Back when the iCade arcade cabinet was released, half of its undeniable appeal came from its clever design. It's a curiosity: a desktop arcade cabinet isn't necessary, but when it works with old-school retro games, it's fun to show off. The.
In a handheld form, a D-pad is not sufficient. Unless the iCade Mobile is meant to evoke nostalgic memories of early handheld game systems, most people would expect at least one analog pad -- preferably, two -- to play modern games like shooters. The set of supported iCade games are largely '80s classic arcade games or modern indie games with a retro flair; simple twitch titles. The iCade Mobile works well with these games, although the button construction quality feels cheap, like a knockoff PlayStation controller.

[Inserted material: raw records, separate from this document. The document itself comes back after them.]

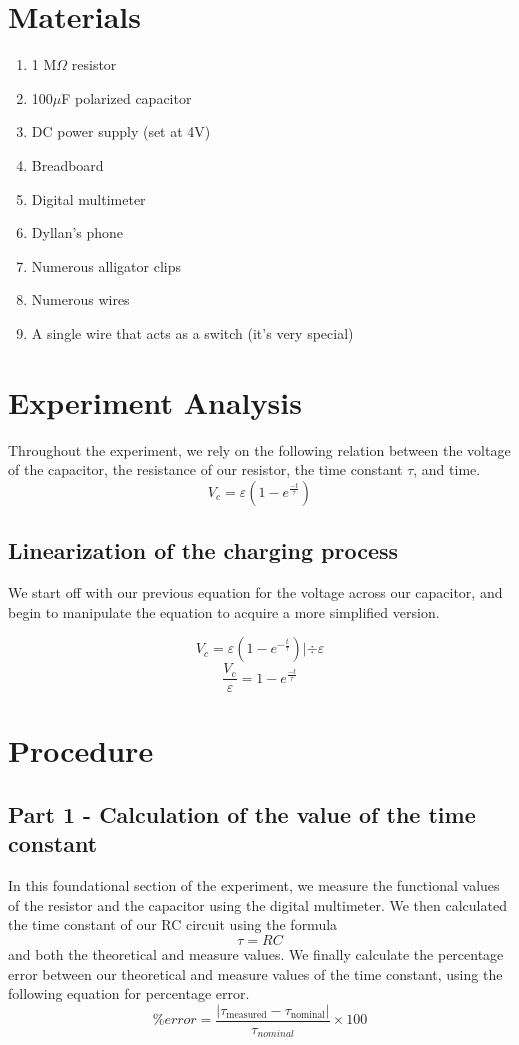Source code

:\documentclass[titlepage]{article}
\begin{document}
    \section{Materials} 
    \begin{enumerate} 
        \item 1 M$\Omega$ resistor
        \item 100$\mu$F polarized capacitor
        \item DC power supply (set at 4V)
        \item Breadboard
        \item Digital multimeter
        \item Dyllan's phone
        \item Numerous alligator clips
        \item Numerous wires 
        \item A single wire that acts as a switch (it's very special)
    \end{enumerate} 


	\section{Experiment Analysis}
    Throughout the experiment, we rely on the following relation between the voltage of the capacitor, the resistance of our resistor, the time constant $\tau$, and time. 
    $$ V_c = \varepsilon (1-e^\frac{-t}{\tau})$$



    \subsection{Linearization of the charging process}
    We start off with our previous equation for the voltage across our capacitor, and begin to manipulate the equation to acquire a more simplified version.


    $$V_c = \varepsilon \left( 1- e^{-\frac{t}{\tau}} \right)  | \div \varepsilon  $$
    $$ \frac{V_c}{\varepsilon}= 1-e^\frac{-t}{\tau}  $$

    



\section{Procedure}
    \subsection{Part 1 - Calculation of the value of the time constant} 
    In this foundational section of the experiment, we measure the functional values of the resistor and the capacitor using the digital multimeter. We then calculated the time constant of our RC circuit using the formula $$\tau = RC$$ and both the theoretical and measure values.
    We finally calculate the percentage error between our theoretical and measure values of the time constant, using the following equation for percentage error. $$\% error = \frac{|\tau_\text{measured} - \tau_\text{nominal}|}{\tau_{nominal}} \times 100$$
\end{document}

The $70 price of the iCade Mobile is way too high: after all, you can buy a Nintendo DSi for $100. It's too high to be a mere novelty, too. The iCade arcade cabinet gets away with it because it looks far cooler, is made of better materials (an arcade-quality joystick), and suits what it's made for: old arcade games. Old arcade games don't even play all that wonderfully on the iCade Mobile, because the loose-feeling D-pad, while responsive, just doesn't feel as great for games like Defender or Joust.
Pairing via Bluetooth is a pain at first: you have to press all four shoulder buttons and then enter a numerical code via the D-pad and buttons, each of which has a number embossed on it. Once it's paired, all you have to do is turn it on next time. The iCade Mobile uses two AA batteries (included), but you have to unscrew the back of the unit first.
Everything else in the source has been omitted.